Mme Burri s’est dite fière d’être suisse et mariée à un Kosovar.
« Il faut une grande volonté pour s’accepter, et ne pas se percevoir comme un Albanais ou un Suisse, mais comme un être humain, et ce, pour pouvoir vivre au mieux les deux cultures ensemble » affirme Mme Burri.
Où se sent-on « à la maison » : en Suisse ou au Kosovo ?
C’est la question qui tracasse beaucoup de monde d’origine étrangère en Suisse et surtout ceux de la deuxième génération.
Shukrije Ramadani du centre culturel a poser cette question aux Albanais de deuxième génération. Elle leur a demandé si leur identité leur posait problème lorsqu’ils se retrouvent avec les Suisse ou encore lorsqu’ils se rendent au Kosovo.
Le producteur Valton Jakupi, pour sa part, a affirmé être fier d’être albanais, et ce, où qu’il aille. Toutefois, il admet se sentir au mieux en Suisse.
« Il m’est arrivé de cacher mon identité durant des rencontres avec des représentants serbes ou russes. Avec les Suisses, je n’ai jamais eu de tels problèmes et mes origines n’ont jamais dérangé aucun d’entre eux. En fait, nous sommes chanceux de pouvoir vivre dans un pays tel que la Suisse » s’exprime Valton.
Alors qu’il avoue ne pas se sentir bien lorsqu’il se rend dans son pays d’origine.
« Je vis entre deux pays et deux émotions spirituelles.

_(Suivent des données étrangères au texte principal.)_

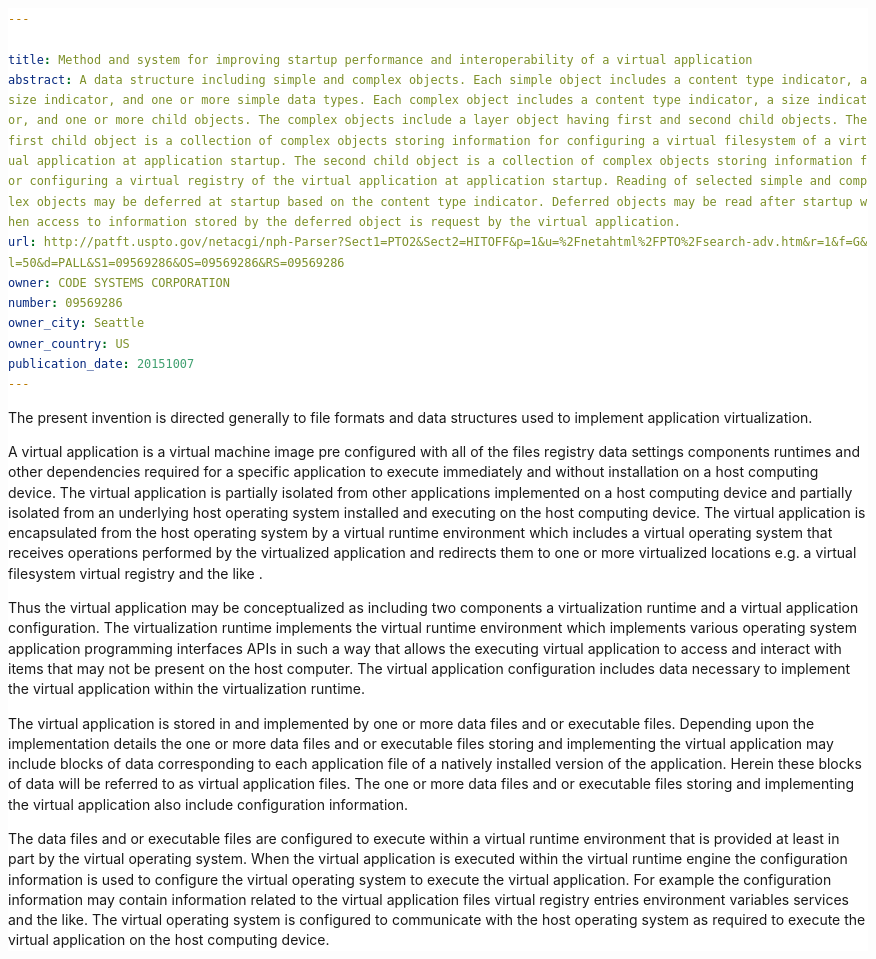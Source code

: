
 ```yaml
---

title: Method and system for improving startup performance and interoperability of a virtual application
abstract: A data structure including simple and complex objects. Each simple object includes a content type indicator, a size indicator, and one or more simple data types. Each complex object includes a content type indicator, a size indicator, and one or more child objects. The complex objects include a layer object having first and second child objects. The first child object is a collection of complex objects storing information for configuring a virtual filesystem of a virtual application at application startup. The second child object is a collection of complex objects storing information for configuring a virtual registry of the virtual application at application startup. Reading of selected simple and complex objects may be deferred at startup based on the content type indicator. Deferred objects may be read after startup when access to information stored by the deferred object is request by the virtual application.
url: http://patft.uspto.gov/netacgi/nph-Parser?Sect1=PTO2&Sect2=HITOFF&p=1&u=%2Fnetahtml%2FPTO%2Fsearch-adv.htm&r=1&f=G&l=50&d=PALL&S1=09569286&OS=09569286&RS=09569286
owner: CODE SYSTEMS CORPORATION
number: 09569286
owner_city: Seattle
owner_country: US
publication_date: 20151007
---
```

The present invention is directed generally to file formats and data structures used to implement application virtualization.

A virtual application is a virtual machine image pre configured with all of the files registry data settings components runtimes and other dependencies required for a specific application to execute immediately and without installation on a host computing device. The virtual application is partially isolated from other applications implemented on a host computing device and partially isolated from an underlying host operating system installed and executing on the host computing device. The virtual application is encapsulated from the host operating system by a virtual runtime environment which includes a virtual operating system that receives operations performed by the virtualized application and redirects them to one or more virtualized locations e.g. a virtual filesystem virtual registry and the like .

Thus the virtual application may be conceptualized as including two components a virtualization runtime and a virtual application configuration. The virtualization runtime implements the virtual runtime environment which implements various operating system application programming interfaces APIs in such a way that allows the executing virtual application to access and interact with items that may not be present on the host computer. The virtual application configuration includes data necessary to implement the virtual application within the virtualization runtime.

The virtual application is stored in and implemented by one or more data files and or executable files. Depending upon the implementation details the one or more data files and or executable files storing and implementing the virtual application may include blocks of data corresponding to each application file of a natively installed version of the application. Herein these blocks of data will be referred to as virtual application files. The one or more data files and or executable files storing and implementing the virtual application also include configuration information.

The data files and or executable files are configured to execute within a virtual runtime environment that is provided at least in part by the virtual operating system. When the virtual application is executed within the virtual runtime engine the configuration information is used to configure the virtual operating system to execute the virtual application. For example the configuration information may contain information related to the virtual application files virtual registry entries environment variables services and the like. The virtual operating system is configured to communicate with the host operating system as required to execute the virtual application on the host computing device.
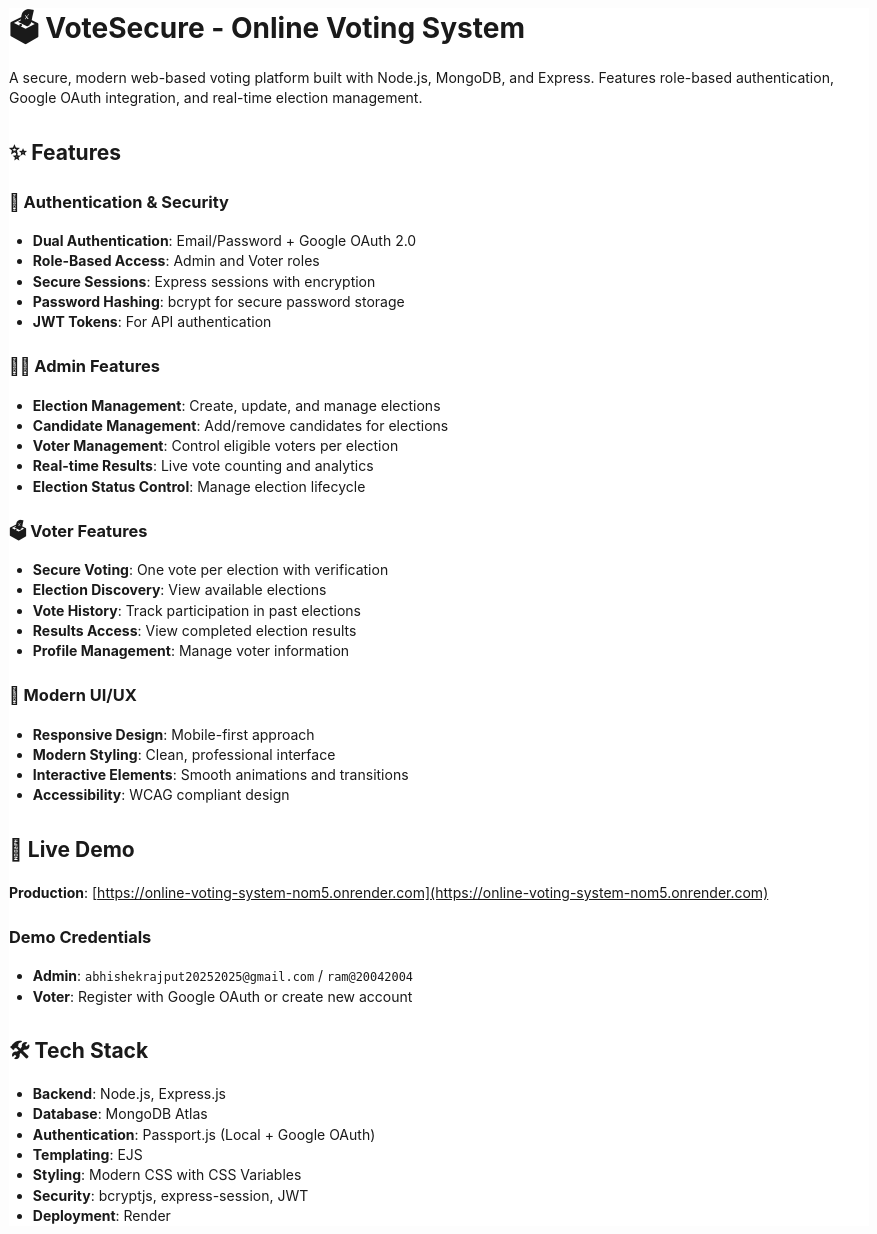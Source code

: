 # 🗳️ VoteSecure - Online Voting System

A secure, modern web-based voting platform built with Node.js, MongoDB, and Express. Features role-based authentication, Google OAuth integration, and real-time election management.

## ✨ Features

### 🔐 Authentication & Security
- **Dual Authentication**: Email/Password + Google OAuth 2.0
- **Role-Based Access**: Admin and Voter roles
- **Secure Sessions**: Express sessions with encryption
- **Password Hashing**: bcrypt for secure password storage
- **JWT Tokens**: For API authentication

### 👨‍💼 Admin Features
- **Election Management**: Create, update, and manage elections
- **Candidate Management**: Add/remove candidates for elections
- **Voter Management**: Control eligible voters per election
- **Real-time Results**: Live vote counting and analytics
- **Election Status Control**: Manage election lifecycle

### 🗳️ Voter Features
- **Secure Voting**: One vote per election with verification
- **Election Discovery**: View available elections
- **Vote History**: Track participation in past elections
- **Results Access**: View completed election results
- **Profile Management**: Manage voter information

### 🎨 Modern UI/UX
- **Responsive Design**: Mobile-first approach
- **Modern Styling**: Clean, professional interface
- **Interactive Elements**: Smooth animations and transitions
- **Accessibility**: WCAG compliant design

## 🚀 Live Demo

**Production**: [https://online-voting-system-nom5.onrender.com](https://online-voting-system-nom5.onrender.com)

### Demo Credentials
- **Admin**: `abhishekrajput20252025@gmail.com` / `ram@20042004`
- **Voter**: Register with Google OAuth or create new account

## 🛠️ Tech Stack

- **Backend**: Node.js, Express.js
- **Database**: MongoDB Atlas
- **Authentication**: Passport.js (Local + Google OAuth)
- **Templating**: EJS
- **Styling**: Modern CSS with CSS Variables
- **Security**: bcryptjs, express-session, JWT
- **Deployment**: Render
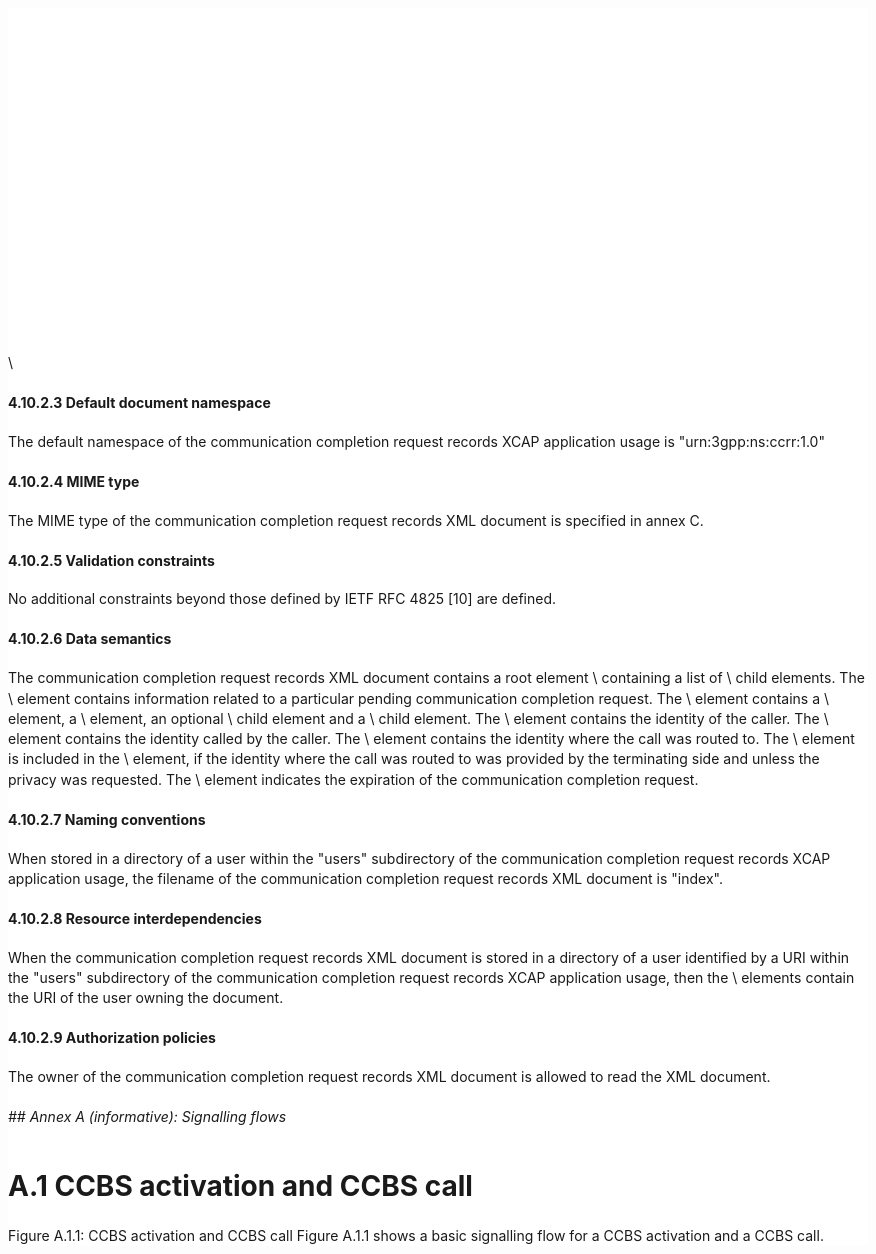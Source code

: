 \
\
\
\
\
\
\
\
\
\
\
\
\
\
\
\
\
\
#### 4.10.2.3 Default document namespace
The default namespace of the communication completion request records XCAP
application usage is \"urn:3gpp:ns:ccrr:1.0\"
#### 4.10.2.4 MIME type
The MIME type of the communication completion request records XML document is
specified in annex C.
#### 4.10.2.5 Validation constraints
No additional constraints beyond those defined by IETF RFC 4825 [10] are
defined.
#### 4.10.2.6 Data semantics
The communication completion request records XML document contains a root
element \ containing a list of \ child elements.
The \ element contains information related to a particular pending
communication completion request. The \ element contains a \ element, a \ element, an optional \ child element
and a \ child element.
The \ element contains the identity of the caller.
The \ element contains the identity called by the caller.
The \ element contains the identity where the call was routed to.
The \ element is included in the \ element, if the
identity where the call was routed to was provided by the terminating side and
unless the privacy was requested.
The \ element indicates the expiration of the communication
completion request.
#### 4.10.2.7 Naming conventions
When stored in a directory of a user within the \"users\" subdirectory of the
communication completion request records XCAP application usage, the filename
of the communication completion request records XML document is \"index\".
#### 4.10.2.8 Resource interdependencies
When the communication completion request records XML document is stored in a
directory of a user identified by a URI within the \"users\" subdirectory of
the communication completion request records XCAP application usage, then the
\ elements contain the URI of the user owning the document.
#### 4.10.2.9 Authorization policies
The owner of the communication completion request records XML document is
allowed to read the XML document.
###### ## Annex A (informative): Signalling flows
# A.1 CCBS activation and CCBS call
Figure A.1.1: CCBS activation and CCBS call
Figure A.1.1 shows a basic signalling flow for a CCBS activation and a CCBS
call.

Certains nous considèrent comme étrangers là-bas, alors que d’autres nous voient la même chose ici en Suisse. Nous sommes souvent perçus comme des gens avec deux pays d’origine ou sans aucun » rétorque Valton Jakupi. Le débat à Zürich fit l’objet de beaucoup d’enthousiasme de la part des participants, qui ont eu l’occasion de traiter de différentes façons le thème de l’intégration des étrangers, la conservation de la culture du pays d’origine, les préjugés des habitants locaux. La religion fut également un des thèmes de cette soirée.
Le consul du Kosovo à Zürich, Sali Sefa, a souligné que lorsqu’il est question des Albanais en Suisse, on ne mentionne pas leur confession religieuse. « Les Albanais ont besoin de s’intégrer à l’intérieur même des Albanais, leurs réussites ne sont pas seulement concentrées dans le football, mais dans tous les domaines de la vie en Suisse » a résumé le consul Sefa.
La table ronde de dimanche a été soutenue par l’office de l’intégration de la ville de Zürich, dans le cadre du programme cantonal pour l’intégration. L’Institut cantonal sur les questions d’intégrations de l’office fédéral pour la migration a également aidé l’événement.